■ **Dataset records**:

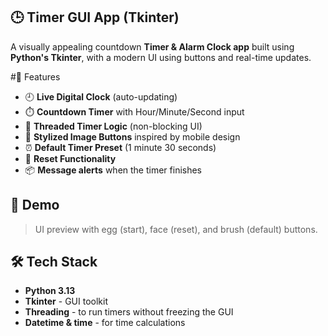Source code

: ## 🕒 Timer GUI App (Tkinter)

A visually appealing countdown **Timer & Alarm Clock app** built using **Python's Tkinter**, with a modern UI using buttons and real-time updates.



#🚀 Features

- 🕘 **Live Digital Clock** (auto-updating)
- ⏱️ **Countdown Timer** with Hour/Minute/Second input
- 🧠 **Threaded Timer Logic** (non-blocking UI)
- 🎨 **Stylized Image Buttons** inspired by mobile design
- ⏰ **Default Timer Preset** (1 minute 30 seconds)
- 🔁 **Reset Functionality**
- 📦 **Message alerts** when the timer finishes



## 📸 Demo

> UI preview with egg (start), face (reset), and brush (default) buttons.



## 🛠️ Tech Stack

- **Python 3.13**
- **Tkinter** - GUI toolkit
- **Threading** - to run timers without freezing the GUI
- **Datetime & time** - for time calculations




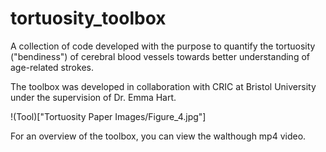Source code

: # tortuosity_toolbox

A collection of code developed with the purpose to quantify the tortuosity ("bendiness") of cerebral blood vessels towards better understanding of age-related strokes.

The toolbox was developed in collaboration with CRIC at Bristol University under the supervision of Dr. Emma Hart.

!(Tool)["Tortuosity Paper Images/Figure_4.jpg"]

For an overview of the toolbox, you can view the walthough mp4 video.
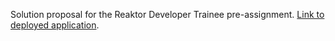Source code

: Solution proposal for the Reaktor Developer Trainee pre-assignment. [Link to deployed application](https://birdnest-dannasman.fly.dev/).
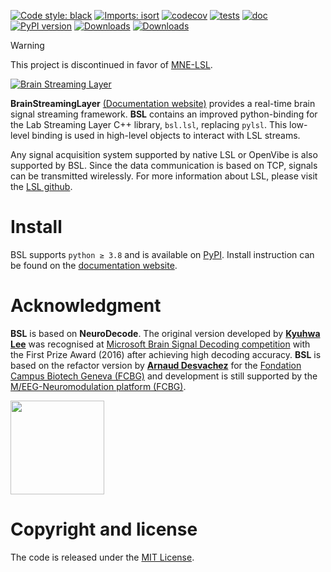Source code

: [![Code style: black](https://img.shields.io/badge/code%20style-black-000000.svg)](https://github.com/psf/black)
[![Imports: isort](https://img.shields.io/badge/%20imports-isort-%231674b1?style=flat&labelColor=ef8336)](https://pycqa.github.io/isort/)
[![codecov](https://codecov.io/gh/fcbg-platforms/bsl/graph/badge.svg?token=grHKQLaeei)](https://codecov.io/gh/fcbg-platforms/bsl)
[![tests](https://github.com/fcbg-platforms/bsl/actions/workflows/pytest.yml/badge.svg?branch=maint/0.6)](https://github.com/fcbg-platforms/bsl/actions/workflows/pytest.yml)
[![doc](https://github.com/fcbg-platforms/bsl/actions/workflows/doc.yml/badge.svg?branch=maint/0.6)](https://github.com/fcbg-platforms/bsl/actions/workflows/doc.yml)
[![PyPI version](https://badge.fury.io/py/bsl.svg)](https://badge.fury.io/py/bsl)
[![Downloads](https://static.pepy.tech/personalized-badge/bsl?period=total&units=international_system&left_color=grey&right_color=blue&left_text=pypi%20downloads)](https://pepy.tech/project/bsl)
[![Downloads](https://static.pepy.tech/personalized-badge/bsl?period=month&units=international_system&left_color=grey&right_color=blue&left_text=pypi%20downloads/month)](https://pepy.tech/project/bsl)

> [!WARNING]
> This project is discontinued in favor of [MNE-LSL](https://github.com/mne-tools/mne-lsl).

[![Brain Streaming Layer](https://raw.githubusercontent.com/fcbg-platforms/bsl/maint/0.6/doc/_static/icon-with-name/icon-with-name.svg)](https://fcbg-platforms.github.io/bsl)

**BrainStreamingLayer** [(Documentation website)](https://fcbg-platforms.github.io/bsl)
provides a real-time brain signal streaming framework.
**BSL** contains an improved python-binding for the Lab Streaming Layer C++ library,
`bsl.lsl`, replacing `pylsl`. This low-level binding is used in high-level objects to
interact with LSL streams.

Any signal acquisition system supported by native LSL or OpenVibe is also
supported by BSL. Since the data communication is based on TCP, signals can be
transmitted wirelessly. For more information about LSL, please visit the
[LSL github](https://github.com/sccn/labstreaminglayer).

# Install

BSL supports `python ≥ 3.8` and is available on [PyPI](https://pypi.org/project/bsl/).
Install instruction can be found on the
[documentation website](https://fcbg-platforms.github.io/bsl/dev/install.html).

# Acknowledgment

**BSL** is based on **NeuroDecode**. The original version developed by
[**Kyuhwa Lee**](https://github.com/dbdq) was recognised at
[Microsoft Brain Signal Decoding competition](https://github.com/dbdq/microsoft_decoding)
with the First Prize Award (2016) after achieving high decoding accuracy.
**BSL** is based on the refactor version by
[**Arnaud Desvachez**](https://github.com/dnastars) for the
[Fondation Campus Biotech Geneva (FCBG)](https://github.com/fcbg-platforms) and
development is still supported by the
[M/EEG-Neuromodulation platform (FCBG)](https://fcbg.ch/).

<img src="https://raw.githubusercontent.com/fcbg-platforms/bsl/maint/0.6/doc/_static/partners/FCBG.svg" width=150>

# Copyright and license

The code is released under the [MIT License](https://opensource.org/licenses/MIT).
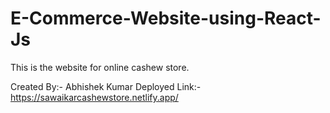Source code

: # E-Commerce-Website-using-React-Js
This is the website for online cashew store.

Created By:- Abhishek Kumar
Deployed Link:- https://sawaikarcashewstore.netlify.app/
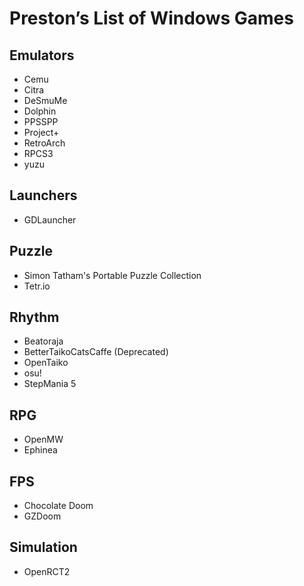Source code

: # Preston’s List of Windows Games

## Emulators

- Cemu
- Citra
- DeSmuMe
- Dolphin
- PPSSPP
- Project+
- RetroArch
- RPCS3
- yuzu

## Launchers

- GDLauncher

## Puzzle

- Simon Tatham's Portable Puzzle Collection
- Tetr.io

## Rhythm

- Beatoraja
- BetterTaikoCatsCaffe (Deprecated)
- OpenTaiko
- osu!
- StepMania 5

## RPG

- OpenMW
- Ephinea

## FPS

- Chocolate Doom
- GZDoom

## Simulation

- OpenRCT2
...
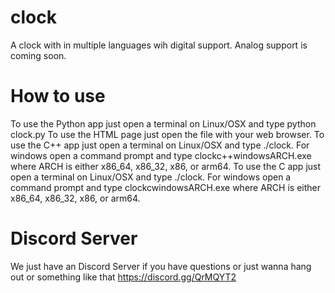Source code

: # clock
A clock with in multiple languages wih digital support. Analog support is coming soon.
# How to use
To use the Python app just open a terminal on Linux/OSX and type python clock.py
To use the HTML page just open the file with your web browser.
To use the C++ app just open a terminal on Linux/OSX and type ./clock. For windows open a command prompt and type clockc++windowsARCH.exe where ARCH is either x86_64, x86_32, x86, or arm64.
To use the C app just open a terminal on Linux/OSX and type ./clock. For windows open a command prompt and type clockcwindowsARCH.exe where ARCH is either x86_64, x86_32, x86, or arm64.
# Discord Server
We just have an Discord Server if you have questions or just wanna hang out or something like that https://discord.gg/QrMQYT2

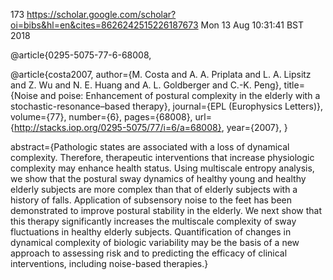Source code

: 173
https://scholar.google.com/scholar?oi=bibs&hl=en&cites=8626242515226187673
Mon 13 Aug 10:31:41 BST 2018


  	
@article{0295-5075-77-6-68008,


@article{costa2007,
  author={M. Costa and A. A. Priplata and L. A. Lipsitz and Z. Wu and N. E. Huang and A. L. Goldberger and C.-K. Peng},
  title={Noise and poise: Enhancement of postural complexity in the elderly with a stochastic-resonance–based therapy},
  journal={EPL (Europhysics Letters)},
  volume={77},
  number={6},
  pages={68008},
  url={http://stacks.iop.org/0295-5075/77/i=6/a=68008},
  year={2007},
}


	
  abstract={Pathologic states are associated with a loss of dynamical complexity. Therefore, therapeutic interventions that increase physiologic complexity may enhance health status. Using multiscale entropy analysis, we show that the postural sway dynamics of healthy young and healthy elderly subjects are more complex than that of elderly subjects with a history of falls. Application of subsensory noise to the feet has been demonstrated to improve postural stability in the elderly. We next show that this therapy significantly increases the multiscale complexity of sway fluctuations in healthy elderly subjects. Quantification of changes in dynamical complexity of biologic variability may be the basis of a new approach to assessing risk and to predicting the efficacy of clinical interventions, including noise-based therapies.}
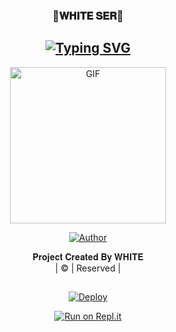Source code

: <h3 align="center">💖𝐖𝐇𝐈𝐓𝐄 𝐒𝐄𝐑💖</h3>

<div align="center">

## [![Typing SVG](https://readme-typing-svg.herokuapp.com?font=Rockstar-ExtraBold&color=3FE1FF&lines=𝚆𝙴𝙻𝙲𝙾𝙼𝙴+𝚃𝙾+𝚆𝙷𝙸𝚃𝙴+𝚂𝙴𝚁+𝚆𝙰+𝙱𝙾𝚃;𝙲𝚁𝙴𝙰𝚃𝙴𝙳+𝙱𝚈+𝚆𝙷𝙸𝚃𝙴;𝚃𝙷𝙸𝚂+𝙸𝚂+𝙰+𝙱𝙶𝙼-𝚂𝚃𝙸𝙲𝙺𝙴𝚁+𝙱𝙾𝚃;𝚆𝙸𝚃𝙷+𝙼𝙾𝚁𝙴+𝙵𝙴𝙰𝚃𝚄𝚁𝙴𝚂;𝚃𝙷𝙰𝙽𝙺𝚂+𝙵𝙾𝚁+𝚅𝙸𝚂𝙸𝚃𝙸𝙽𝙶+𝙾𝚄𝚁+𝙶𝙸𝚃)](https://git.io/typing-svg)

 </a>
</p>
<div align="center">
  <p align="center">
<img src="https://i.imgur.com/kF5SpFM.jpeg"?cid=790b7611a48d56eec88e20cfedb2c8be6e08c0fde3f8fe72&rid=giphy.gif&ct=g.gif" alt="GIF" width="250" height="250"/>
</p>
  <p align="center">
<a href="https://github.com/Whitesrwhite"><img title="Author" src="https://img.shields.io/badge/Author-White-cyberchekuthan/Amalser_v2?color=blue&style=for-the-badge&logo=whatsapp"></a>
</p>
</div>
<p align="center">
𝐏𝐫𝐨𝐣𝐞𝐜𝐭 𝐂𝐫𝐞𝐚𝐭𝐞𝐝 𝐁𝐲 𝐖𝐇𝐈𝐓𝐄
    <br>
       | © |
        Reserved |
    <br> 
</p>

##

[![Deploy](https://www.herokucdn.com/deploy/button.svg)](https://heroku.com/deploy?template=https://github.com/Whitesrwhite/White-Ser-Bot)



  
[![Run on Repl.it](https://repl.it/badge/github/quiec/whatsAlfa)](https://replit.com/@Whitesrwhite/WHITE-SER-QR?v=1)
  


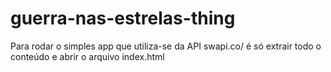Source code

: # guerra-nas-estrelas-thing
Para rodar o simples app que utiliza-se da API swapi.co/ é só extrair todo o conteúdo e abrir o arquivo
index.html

■ **WHAT TO DO**: The lines above from the one containing "high-level objects to" through the one containing "supported by BSL." are to be set down exactly, and no others.

■ **ANSWER**:
`bsl.lsl`, replacing `pylsl`. This low-level binding is used in high-level objects to
interact with LSL streams.

Any signal acquisition system supported by native LSL or OpenVibe is also
supported by BSL. Since the data communication is based on TCP, signals can be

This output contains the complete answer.